Each year 330,000 people move from being at work to claiming Employment and Support Allowance. What is most remarkable is that 140,000 of those individuals don’t take any sick leave before leaving work to claim ESA. Yesterday they were at the office, factory, call centre, depot; today they are claiming benefits!
Why is this the case? Are 140,000 paid workers experiencing sudden acute onset of a health condition which is so catastrophic that they need to leave a job that they could do yesterday? Perhaps they have health conditions which they have been trying to manage without letting it impact on their work until one day they simply can’t go on? Or perhaps they are somewhere in between these two groups but have inadequate terms and conditions, are unsure of their rights or do not know how to negotiate changes to their role with their employer?
Carol Black’s Sickness Absence Review reveals that despite the presence of occupational health services for employees of large organisations and despite the development of Fit for Work services for those working for SMEs there are still many workers who do not receive adequate help to manage their health condition at work and end up leaving their jobs.
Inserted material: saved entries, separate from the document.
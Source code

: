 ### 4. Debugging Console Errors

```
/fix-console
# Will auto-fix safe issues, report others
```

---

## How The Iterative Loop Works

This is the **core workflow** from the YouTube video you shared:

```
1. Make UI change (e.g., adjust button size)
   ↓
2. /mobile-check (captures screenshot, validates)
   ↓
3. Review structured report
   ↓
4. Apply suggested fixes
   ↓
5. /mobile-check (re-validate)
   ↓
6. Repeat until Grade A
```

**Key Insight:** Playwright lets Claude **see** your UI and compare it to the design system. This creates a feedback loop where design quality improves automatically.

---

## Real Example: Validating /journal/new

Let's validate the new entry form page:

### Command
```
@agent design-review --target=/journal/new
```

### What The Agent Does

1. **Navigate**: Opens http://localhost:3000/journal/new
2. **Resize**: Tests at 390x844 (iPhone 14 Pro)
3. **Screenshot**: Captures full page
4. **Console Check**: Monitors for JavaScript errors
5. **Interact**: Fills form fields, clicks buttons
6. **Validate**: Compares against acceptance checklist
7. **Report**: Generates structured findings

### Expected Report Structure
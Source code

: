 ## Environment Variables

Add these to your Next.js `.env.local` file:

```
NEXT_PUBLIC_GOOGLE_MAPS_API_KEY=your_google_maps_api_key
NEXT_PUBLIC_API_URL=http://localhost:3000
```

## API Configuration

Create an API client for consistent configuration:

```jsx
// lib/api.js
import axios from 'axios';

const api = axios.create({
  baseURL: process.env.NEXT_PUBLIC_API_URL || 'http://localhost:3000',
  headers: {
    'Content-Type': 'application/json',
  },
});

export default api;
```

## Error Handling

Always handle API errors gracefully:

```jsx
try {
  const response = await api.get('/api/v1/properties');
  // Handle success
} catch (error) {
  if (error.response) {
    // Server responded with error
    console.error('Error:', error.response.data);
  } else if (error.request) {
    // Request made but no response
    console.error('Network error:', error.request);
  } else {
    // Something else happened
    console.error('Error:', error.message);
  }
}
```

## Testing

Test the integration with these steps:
GPs have responsibility for signing Fit Notes. They can influence an employee’s return to work by recommending that they may be fit for work if measures are taken by the employer to support the individual. However 85% of Fit Notes are signed as ‘unfit for work’. As an OT clinician working in a secondary care mental health team I have been frustrated by the kind of referrals received by the team stating that ‘I have stabilised this man but I can’t seem to get him back to work’ or ‘this lady requires psychology due to an adjustment reaction following a stroke which has resulted in her having to leave her job’. As an occupational therapist I am confident that if I had had the opportunity to assess that man or lady before they took sick leave or soon after they were signed off work I could have had a significant impact on the management of their health and functioning at work (and probably at home too!) and on their length of stay in health care services.
OTs as well as other AHPs now have the opportunity, via the AHP Advisory Fitness to Work Report, to inform our GP colleagues as they sign Fit Notes. I hope GPs realise what a valuable support this will be to them. My concern however is that they do not have access to us occupational therapists because we are mostly working in secondary care services, our referral routes are indirect and our waiting lists are long.
What I am keen to explore is
- As occupational therapists are we making the best use of our core skills in order to reduce the negative impact of ill health and disability on people’s ability to function at work?
- How do we upstream our services to make them accessible to primary care services and to patients who need work retention support?
- Are there already innovative examples of good practice out there?